Take from the entries below the stretch from the line with "## [-] REFERENCES" through the line with "This folder contains the exercises", and return it exactly, leaving the pictures out.

(Data to use Opens)

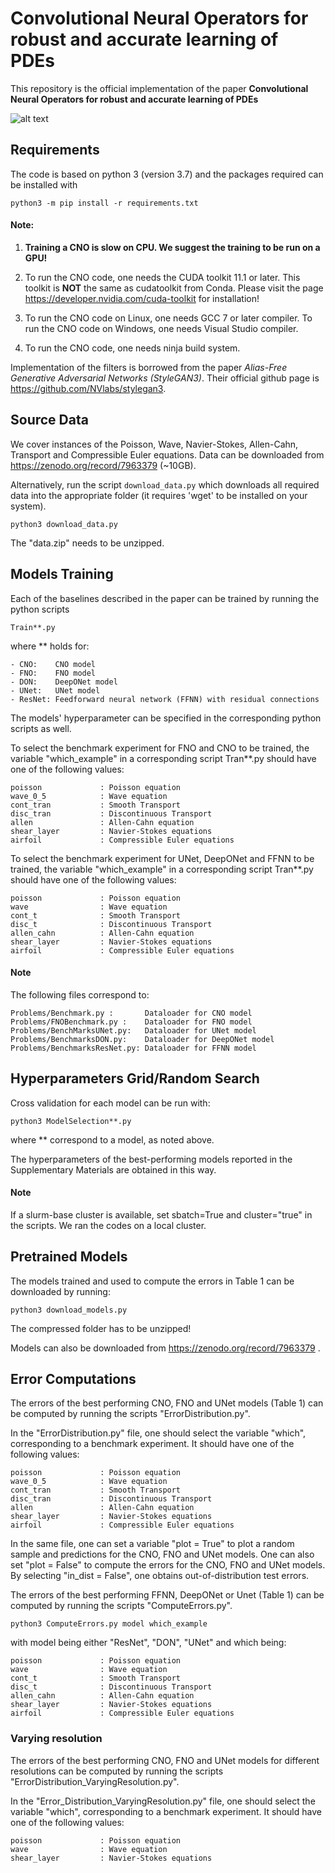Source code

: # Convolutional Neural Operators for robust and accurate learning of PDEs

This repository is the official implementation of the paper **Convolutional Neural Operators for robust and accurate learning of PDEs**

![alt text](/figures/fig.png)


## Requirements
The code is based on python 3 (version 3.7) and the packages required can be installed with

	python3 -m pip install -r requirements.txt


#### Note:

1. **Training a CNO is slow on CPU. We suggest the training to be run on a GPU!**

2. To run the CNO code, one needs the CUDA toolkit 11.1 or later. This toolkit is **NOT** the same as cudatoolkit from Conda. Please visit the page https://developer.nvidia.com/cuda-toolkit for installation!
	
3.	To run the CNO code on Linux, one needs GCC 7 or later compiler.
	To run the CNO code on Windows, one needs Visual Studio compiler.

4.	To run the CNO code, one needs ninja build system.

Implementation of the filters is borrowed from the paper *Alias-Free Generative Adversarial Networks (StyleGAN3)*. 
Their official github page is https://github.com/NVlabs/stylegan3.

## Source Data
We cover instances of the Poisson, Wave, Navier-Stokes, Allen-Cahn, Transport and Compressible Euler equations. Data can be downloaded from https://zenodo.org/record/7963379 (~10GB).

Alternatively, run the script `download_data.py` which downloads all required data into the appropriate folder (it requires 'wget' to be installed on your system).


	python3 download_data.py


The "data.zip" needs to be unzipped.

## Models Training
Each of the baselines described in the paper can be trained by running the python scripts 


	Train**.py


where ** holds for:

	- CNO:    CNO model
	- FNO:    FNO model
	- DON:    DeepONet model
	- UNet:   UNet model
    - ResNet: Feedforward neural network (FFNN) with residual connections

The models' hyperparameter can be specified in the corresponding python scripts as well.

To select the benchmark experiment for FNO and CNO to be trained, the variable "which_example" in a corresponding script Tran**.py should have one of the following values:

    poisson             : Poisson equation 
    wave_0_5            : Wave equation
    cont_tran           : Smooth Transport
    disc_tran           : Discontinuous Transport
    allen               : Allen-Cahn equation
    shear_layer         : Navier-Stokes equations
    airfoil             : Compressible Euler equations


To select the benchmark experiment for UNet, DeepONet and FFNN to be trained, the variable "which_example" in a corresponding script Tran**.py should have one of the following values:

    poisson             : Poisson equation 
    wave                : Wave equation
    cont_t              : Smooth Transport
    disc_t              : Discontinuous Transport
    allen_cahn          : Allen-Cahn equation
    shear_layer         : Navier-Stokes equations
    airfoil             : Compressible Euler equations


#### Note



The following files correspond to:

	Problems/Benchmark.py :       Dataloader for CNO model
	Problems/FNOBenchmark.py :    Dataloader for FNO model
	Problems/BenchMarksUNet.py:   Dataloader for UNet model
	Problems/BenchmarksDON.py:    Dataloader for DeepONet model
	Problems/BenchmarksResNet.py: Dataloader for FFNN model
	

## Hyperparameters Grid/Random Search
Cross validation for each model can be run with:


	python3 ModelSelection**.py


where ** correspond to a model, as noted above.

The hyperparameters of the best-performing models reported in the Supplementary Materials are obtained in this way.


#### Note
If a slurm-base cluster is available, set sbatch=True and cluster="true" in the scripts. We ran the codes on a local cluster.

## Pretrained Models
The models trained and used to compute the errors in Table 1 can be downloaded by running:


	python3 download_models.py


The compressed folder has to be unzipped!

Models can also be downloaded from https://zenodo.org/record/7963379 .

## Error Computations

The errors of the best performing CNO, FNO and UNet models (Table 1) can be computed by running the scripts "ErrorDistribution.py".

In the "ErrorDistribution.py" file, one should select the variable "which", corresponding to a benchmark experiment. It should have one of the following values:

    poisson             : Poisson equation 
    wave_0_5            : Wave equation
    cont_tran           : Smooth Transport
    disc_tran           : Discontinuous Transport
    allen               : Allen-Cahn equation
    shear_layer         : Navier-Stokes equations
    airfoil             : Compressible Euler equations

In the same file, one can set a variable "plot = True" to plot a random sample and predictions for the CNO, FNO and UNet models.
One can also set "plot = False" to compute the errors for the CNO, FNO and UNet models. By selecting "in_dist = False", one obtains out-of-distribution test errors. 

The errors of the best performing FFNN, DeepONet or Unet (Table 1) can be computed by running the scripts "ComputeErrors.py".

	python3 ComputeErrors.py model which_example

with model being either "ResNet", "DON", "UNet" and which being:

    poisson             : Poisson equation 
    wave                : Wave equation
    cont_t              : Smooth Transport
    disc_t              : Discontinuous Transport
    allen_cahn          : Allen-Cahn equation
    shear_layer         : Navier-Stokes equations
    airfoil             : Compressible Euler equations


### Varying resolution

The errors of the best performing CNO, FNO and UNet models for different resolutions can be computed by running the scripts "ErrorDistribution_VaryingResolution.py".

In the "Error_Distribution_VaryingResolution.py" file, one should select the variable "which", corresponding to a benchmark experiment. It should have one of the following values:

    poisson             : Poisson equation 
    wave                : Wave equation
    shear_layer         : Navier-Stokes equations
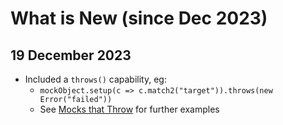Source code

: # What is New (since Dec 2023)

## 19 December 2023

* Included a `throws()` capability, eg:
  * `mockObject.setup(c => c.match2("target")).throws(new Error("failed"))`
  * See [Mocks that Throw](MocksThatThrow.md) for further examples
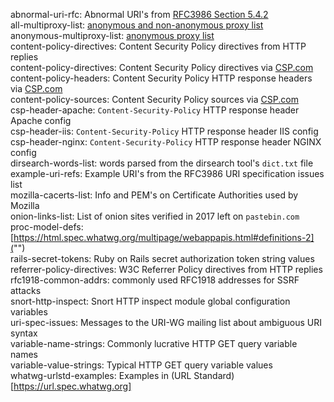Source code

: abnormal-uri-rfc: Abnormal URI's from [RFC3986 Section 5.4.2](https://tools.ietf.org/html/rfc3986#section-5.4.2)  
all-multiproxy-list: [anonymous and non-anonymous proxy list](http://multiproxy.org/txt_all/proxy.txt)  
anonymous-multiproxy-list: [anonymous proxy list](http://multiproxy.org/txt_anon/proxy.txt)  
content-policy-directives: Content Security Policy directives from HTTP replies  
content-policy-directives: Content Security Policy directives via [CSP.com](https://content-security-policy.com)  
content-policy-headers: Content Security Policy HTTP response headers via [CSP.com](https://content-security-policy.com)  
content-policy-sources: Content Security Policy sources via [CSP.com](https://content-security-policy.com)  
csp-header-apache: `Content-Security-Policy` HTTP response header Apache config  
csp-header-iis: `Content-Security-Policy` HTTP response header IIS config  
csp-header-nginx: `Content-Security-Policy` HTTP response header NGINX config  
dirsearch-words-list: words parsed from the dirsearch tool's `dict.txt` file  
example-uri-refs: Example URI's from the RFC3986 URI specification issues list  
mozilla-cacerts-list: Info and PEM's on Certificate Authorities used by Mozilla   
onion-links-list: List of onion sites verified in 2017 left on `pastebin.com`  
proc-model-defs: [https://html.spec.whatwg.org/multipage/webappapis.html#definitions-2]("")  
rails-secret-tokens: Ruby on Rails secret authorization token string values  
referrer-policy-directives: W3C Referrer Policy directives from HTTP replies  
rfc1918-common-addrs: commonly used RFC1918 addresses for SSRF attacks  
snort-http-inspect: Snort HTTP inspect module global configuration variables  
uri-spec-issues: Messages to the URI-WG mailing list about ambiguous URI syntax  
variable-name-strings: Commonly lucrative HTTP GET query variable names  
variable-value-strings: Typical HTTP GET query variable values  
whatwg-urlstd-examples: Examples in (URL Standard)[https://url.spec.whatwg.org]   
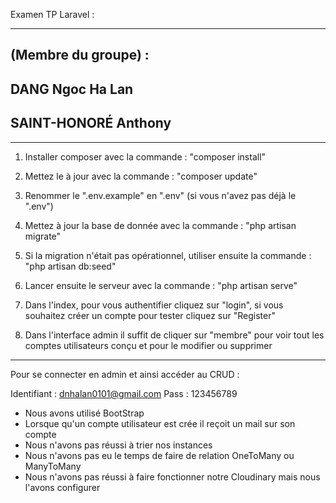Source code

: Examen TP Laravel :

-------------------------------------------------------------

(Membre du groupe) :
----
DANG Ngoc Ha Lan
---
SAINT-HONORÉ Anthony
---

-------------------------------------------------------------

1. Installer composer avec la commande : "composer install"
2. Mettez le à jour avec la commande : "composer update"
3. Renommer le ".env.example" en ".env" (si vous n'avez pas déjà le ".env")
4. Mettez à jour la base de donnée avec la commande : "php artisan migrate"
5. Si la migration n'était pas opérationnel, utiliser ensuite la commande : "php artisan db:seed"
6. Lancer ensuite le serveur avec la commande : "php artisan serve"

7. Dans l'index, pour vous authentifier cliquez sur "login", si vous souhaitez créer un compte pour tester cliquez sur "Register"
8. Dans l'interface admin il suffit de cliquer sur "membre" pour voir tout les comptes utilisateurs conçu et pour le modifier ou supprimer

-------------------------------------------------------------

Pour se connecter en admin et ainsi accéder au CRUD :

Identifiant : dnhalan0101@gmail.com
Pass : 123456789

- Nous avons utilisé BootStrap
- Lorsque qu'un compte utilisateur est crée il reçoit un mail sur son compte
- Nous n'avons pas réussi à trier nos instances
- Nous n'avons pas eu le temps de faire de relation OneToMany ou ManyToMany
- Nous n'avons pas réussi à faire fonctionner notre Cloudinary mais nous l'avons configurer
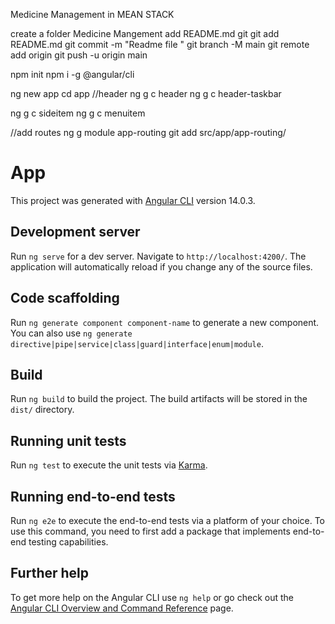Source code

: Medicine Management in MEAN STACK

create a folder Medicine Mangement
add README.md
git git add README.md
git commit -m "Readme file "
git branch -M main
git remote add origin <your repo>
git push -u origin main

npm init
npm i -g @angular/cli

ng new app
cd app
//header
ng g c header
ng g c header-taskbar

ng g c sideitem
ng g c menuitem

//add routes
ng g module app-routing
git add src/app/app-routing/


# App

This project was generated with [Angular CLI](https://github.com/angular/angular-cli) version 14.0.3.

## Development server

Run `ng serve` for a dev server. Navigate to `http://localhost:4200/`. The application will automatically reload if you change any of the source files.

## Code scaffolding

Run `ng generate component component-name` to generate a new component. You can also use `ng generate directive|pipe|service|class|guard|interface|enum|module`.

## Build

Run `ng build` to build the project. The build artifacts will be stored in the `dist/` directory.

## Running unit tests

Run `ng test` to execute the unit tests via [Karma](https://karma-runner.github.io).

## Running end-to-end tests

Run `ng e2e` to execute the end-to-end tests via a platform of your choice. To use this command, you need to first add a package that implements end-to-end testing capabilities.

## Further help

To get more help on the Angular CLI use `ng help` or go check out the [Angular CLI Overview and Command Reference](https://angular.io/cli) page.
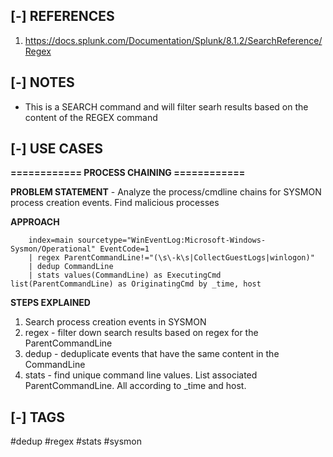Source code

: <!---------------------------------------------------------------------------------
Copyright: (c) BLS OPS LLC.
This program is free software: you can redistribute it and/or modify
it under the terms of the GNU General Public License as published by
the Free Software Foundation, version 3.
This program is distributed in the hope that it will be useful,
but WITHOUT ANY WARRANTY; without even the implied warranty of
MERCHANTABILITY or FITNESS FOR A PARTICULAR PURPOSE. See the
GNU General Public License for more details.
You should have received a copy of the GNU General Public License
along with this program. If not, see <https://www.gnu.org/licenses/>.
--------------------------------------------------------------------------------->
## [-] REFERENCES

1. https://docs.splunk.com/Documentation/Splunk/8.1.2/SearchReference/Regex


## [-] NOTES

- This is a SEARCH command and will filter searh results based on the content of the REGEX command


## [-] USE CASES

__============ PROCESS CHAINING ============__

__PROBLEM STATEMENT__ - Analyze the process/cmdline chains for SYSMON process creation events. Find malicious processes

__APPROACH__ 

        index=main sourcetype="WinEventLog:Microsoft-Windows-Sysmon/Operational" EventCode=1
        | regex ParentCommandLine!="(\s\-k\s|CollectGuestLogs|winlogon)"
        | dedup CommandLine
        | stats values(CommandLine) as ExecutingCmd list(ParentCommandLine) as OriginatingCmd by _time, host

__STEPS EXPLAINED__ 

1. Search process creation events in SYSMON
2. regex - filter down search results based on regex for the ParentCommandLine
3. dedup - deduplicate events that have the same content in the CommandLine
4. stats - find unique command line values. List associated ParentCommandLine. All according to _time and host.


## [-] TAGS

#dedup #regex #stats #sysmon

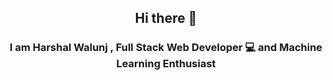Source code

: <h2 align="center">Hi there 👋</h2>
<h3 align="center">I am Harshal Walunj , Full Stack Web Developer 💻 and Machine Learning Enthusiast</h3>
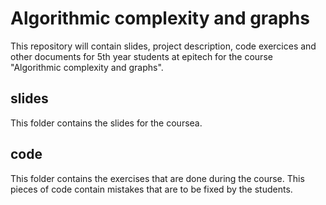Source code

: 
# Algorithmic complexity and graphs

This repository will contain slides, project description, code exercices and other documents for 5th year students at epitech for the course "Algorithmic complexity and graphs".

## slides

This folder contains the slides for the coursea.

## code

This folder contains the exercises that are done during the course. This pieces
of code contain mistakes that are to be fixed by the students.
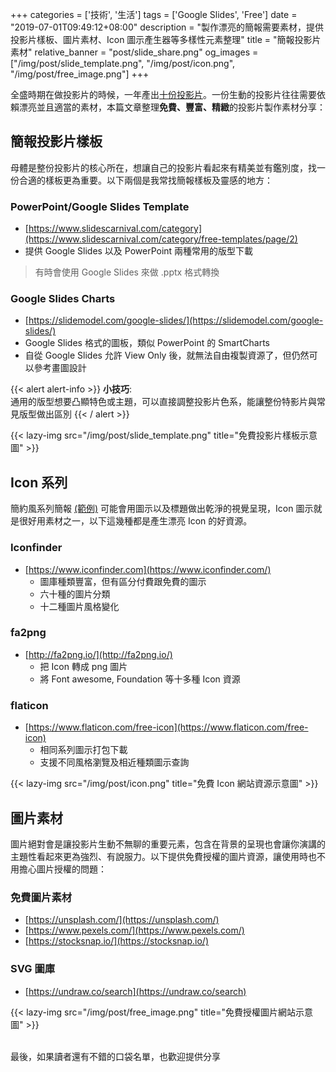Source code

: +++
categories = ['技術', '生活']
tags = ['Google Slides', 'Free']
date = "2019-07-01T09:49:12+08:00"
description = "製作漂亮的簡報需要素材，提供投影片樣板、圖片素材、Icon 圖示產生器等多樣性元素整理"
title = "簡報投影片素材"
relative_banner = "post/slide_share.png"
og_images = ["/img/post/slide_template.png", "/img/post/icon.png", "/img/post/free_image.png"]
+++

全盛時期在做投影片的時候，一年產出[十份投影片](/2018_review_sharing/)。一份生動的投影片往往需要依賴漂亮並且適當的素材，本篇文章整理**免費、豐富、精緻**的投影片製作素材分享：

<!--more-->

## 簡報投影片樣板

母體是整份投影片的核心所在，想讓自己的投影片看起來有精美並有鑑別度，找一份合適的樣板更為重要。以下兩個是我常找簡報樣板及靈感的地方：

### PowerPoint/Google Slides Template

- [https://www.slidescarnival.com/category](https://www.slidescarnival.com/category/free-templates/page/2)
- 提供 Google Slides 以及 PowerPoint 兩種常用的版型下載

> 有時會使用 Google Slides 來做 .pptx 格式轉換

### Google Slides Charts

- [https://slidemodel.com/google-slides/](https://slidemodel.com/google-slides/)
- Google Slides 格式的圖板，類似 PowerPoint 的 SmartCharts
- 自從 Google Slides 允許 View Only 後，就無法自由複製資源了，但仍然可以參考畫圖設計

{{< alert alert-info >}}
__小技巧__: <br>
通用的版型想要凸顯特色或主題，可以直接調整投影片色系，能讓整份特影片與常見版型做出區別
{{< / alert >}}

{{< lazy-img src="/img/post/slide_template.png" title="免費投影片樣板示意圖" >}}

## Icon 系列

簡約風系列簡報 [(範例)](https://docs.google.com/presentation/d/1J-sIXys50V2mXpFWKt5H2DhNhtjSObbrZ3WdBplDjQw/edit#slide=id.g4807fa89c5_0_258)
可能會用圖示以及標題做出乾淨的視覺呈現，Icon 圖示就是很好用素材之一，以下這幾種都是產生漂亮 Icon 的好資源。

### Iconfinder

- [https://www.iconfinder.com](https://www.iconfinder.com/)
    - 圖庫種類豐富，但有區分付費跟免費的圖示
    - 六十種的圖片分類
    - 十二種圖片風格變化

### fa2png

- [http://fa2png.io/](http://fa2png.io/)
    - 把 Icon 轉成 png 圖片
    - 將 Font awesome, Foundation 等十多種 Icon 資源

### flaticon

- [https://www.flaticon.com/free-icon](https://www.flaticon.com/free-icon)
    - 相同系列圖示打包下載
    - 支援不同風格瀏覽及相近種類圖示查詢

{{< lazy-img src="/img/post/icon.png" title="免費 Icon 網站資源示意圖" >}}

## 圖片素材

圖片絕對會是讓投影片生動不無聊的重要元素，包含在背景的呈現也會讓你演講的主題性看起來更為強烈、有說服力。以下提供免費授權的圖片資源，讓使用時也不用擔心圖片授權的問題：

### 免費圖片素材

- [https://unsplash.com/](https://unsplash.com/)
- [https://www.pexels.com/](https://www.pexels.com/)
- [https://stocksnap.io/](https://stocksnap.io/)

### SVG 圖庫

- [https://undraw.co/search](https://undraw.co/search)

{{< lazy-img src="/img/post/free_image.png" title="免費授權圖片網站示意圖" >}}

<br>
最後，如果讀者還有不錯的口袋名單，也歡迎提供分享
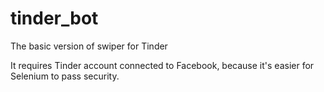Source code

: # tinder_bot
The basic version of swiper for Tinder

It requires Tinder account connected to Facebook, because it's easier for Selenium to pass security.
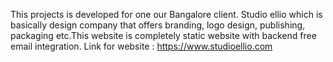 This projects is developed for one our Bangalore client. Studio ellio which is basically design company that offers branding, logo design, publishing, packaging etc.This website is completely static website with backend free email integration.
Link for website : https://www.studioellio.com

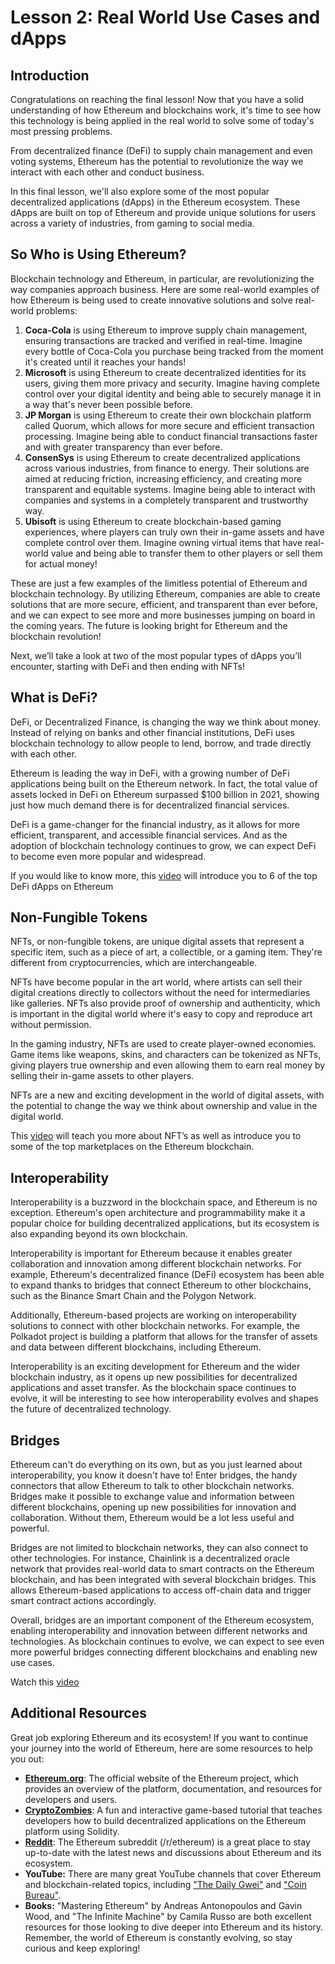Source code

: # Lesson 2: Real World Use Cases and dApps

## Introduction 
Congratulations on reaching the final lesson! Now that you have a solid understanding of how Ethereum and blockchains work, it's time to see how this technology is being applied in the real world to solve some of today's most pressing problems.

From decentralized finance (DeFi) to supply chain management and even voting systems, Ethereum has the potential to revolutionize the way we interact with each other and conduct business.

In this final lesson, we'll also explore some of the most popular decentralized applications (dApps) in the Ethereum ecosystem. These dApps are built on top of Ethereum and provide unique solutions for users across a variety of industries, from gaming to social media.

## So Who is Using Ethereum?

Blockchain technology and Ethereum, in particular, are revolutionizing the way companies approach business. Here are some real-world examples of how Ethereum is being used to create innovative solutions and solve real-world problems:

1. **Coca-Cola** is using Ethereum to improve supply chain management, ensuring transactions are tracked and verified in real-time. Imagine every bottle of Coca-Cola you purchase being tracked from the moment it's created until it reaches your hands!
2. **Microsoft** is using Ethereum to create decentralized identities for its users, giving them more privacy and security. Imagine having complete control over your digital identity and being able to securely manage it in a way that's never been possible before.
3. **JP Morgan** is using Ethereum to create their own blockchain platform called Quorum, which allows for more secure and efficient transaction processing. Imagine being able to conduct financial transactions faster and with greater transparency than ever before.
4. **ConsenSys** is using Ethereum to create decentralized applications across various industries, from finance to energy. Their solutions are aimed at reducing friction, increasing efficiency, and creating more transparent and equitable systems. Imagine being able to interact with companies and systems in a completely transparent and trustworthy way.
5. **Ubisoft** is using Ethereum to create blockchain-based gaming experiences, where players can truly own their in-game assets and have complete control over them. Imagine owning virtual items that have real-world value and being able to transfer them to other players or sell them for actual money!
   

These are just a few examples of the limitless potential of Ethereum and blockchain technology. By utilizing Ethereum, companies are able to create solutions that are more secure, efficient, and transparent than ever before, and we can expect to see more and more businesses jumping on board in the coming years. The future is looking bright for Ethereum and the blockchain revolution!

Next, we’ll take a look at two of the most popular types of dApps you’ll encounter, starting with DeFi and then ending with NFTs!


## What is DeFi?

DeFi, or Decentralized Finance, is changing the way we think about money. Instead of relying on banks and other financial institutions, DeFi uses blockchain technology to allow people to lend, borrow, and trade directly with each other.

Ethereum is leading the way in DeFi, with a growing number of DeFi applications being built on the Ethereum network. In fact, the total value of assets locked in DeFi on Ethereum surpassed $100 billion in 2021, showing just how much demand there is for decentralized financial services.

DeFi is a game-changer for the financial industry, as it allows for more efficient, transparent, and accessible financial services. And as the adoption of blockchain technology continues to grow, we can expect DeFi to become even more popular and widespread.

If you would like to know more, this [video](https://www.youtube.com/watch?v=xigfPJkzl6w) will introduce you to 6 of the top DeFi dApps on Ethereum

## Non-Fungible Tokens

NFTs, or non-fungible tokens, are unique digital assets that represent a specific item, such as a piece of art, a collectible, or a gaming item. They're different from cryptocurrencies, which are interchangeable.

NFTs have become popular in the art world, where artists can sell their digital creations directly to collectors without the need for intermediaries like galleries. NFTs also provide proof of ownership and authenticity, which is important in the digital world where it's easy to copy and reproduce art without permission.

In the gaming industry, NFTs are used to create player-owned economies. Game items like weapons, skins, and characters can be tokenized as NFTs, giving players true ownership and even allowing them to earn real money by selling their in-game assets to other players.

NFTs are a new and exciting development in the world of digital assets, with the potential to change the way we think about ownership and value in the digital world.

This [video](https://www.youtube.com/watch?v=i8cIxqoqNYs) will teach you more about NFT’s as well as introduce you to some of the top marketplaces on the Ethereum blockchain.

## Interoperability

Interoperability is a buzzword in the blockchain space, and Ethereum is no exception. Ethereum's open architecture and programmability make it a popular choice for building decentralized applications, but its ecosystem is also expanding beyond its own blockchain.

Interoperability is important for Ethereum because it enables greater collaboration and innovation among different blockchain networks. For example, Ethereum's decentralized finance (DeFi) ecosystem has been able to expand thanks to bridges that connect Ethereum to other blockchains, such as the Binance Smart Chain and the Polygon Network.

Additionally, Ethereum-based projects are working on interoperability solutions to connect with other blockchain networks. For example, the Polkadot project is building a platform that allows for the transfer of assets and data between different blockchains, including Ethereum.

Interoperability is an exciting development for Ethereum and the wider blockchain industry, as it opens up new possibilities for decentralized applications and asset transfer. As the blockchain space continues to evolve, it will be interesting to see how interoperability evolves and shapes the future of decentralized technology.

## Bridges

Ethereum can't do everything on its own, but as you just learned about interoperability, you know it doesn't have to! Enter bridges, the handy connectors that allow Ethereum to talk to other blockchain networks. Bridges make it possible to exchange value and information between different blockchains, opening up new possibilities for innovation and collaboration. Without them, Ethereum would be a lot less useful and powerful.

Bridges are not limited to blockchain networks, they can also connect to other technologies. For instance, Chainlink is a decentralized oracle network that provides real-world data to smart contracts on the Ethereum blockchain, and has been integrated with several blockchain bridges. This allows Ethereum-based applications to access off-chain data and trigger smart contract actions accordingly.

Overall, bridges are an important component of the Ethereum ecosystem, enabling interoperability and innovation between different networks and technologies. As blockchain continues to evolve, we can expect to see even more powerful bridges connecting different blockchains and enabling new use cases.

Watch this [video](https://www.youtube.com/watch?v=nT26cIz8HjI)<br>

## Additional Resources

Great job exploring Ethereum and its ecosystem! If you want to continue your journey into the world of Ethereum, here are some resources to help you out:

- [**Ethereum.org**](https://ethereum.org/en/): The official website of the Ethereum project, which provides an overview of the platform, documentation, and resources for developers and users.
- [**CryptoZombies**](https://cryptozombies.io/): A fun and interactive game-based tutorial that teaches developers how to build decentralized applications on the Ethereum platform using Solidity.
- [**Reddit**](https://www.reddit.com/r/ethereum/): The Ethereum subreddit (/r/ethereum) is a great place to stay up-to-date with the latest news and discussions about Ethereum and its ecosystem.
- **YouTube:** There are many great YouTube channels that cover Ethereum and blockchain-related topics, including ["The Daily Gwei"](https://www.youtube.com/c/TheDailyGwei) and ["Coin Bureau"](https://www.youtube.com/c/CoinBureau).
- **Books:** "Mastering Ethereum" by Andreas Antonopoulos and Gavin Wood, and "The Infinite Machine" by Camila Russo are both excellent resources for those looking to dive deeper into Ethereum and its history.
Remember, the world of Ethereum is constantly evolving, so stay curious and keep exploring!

(Data to use Closes)

Worked solution -
## [-] REFERENCES

1. https://docs.splunk.com/Documentation/Splunk/8.1.2/SearchReference/Regex


## [-] NOTES

- This is a SEARCH command and will filter searh results based on the content of the REGEX command


## [-] USE CASES

__============ PROCESS CHAINING ============__

__PROBLEM STATEMENT__ - Analyze the process/cmdline chains for SYSMON process creation events. Find malicious processes

__APPROACH__ 

        index=main sourcetype="WinEventLog:Microsoft-Windows-Sysmon/Operational" EventCode=1
        | regex ParentCommandLine!="(\s\-k\s|CollectGuestLogs|winlogon)"
        | dedup CommandLine
        | stats values(CommandLine) as ExecutingCmd list(ParentCommandLine) as OriginatingCmd by _time, host

__STEPS EXPLAINED__ 

1. Search process creation events in SYSMON
2. regex - filter down search results based on regex for the ParentCommandLine
3. dedup - deduplicate events that have the same content in the CommandLine
4. stats - find unique command line values. List associated ParentCommandLine. All according to _time and host.


## [-] TAGS

#dedup #regex #stats #sysmon

Source code

: <h2 align="center">Hi there 👋</h2>
<h3 align="center">I am Harshal Walunj , Full Stack Web Developer 💻 and Machine Learning Enthusiast</h3>
Source code

: 
# Algorithmic complexity and graphs

This repository will contain slides, project description, code exercices and other documents for 5th year students at epitech for the course "Algorithmic complexity and graphs".

## slides

This folder contains the slides for the coursea.

## code

This folder contains the exercises that are done during the course. This pieces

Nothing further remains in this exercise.